• [Your task] Leave the pictures out and return every line below exactly.

• [Extracted data]
────────────────────

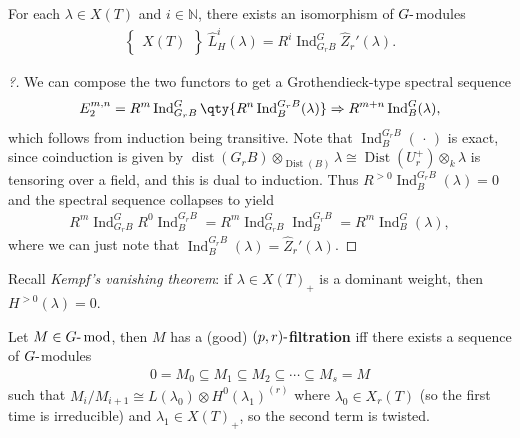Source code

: \begin{proposition}[?]

For each \(\lambda\in X(T)\) and \(i\in {\mathbb{N}}\), there exists an
isomorphism of \(G{\hbox{-}}\)modules
\begin{align*}  \left\{{\substack{X(T)}}\right\} \ \widehat{L}_
H^i(\lambda) = R^i \operatorname{Ind}_{G_r B}^G \widehat{Z}_r'( \lambda  )
.\end{align*}

\end{proposition}

\begin{proof}[?]

We can compose the two functors to get a Grothendieck-type spectral
sequence
\begin{align*}  
E_2^{m, n} = R^m \operatorname{Ind}_{G_r B}^{G} \qty{ R^n \operatorname{Ind}_{B}^{G_r B}(\lambda) }
\Rightarrow
R^{m+n} \operatorname{Ind}_B^G(\lambda)
,\end{align*}
which follows from induction being transitive. Note that
\(\operatorname{Ind}_{B}^{G_r B}({\,\cdot\,})\) is exact, since
coinduction is given by
\(\operatorname{dist}(G_rB)\otimes_{\operatorname{Dist}(B)}\lambda \cong \operatorname{Dist}(U_r^+)\otimes_k \lambda\)
is tensoring over a field, and this is dual to induction. Thus
\(R^{>0} \operatorname{Ind}_B^{G_r B}(\lambda) = 0\) and the spectral
sequence collapses to yield
\begin{align*}  
R^m \operatorname{Ind}_{G_r B}^G R^0 \operatorname{Ind}_{B}^{G_r B} 
= R^m \operatorname{Ind}_{G_r B}^G \operatorname{Ind}_{B}^{G_r B} 
= R^m \operatorname{Ind}_B^G(\lambda)
,\end{align*}
where we can just note that
\(\operatorname{Ind}_B^{G_r B}(\lambda) = \widehat{Z}_r'(\lambda)\).

\end{proof}

Recall \emph{Kempf's vanishing theorem}: if \(\lambda \in X(T)_+\) is a
dominant weight, then \(H^{>0}(\lambda) = 0\).

\begin{definition}

Let \(M\in {{G}{\hbox{-}}\operatorname{mod}}\), then \(M\) has a (good)
\textbf{\((p, r){\hbox{-}}\)filtration} iff there exists a sequence of
\(G{\hbox{-}}\)modules
\begin{align*}  
0 = M_0 \subseteq M_1 \subseteq M_2 \subseteq \cdots \subseteq M_s = M
\end{align*}
such that
\(M_i / M_{i+1} \cong L(\lambda_0) \otimes H^0(\lambda_1)^{(r)}\) where
\(\lambda_0 \in X_r(T)\) (so the first time is irreducible) and
\(\lambda_1 \in X(T)_+\), so the second term is twisted.

\end{definition}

────────────────────

• [Solution to this exercise]
Source code

: \begin{proposition}[?]

For each \(\lambda\in X(T)\) and \(i\in {\mathbb{N}}\), there exists an
isomorphism of \(G{\hbox{-}}\)modules
\begin{align*}  \left\{{\substack{X(T)}}\right\} \ \widehat{L}_
H^i(\lambda) = R^i \operatorname{Ind}_{G_r B}^G \widehat{Z}_r'( \lambda  )
.\end{align*}

\end{proposition}

\begin{proof}[?]

We can compose the two functors to get a Grothendieck-type spectral
sequence
\begin{align*}  
E_2^{m, n} = R^m \operatorname{Ind}_{G_r B}^{G} \qty{ R^n \operatorname{Ind}_{B}^{G_r B}(\lambda) }
\Rightarrow
R^{m+n} \operatorname{Ind}_B^G(\lambda)
,\end{align*}
which follows from induction being transitive. Note that
\(\operatorname{Ind}_{B}^{G_r B}({\,\cdot\,})\) is exact, since
coinduction is given by
\(\operatorname{dist}(G_rB)\otimes_{\operatorname{Dist}(B)}\lambda \cong \operatorname{Dist}(U_r^+)\otimes_k \lambda\)
is tensoring over a field, and this is dual to induction. Thus
\(R^{>0} \operatorname{Ind}_B^{G_r B}(\lambda) = 0\) and the spectral
sequence collapses to yield
\begin{align*}  
R^m \operatorname{Ind}_{G_r B}^G R^0 \operatorname{Ind}_{B}^{G_r B} 
= R^m \operatorname{Ind}_{G_r B}^G \operatorname{Ind}_{B}^{G_r B} 
= R^m \operatorname{Ind}_B^G(\lambda)
,\end{align*}
where we can just note that
\(\operatorname{Ind}_B^{G_r B}(\lambda) = \widehat{Z}_r'(\lambda)\).

\end{proof}

Recall \emph{Kempf's vanishing theorem}: if \(\lambda \in X(T)_+\) is a
dominant weight, then \(H^{>0}(\lambda) = 0\).

\begin{definition}

Let \(M\in {{G}{\hbox{-}}\operatorname{mod}}\), then \(M\) has a (good)
\textbf{\((p, r){\hbox{-}}\)filtration} iff there exists a sequence of
\(G{\hbox{-}}\)modules
\begin{align*}  
0 = M_0 \subseteq M_1 \subseteq M_2 \subseteq \cdots \subseteq M_s = M
\end{align*}
such that
\(M_i / M_{i+1} \cong L(\lambda_0) \otimes H^0(\lambda_1)^{(r)}\) where
\(\lambda_0 \in X_r(T)\) (so the first time is irreducible) and
\(\lambda_1 \in X(T)_+\), so the second term is twisted.

\end{definition}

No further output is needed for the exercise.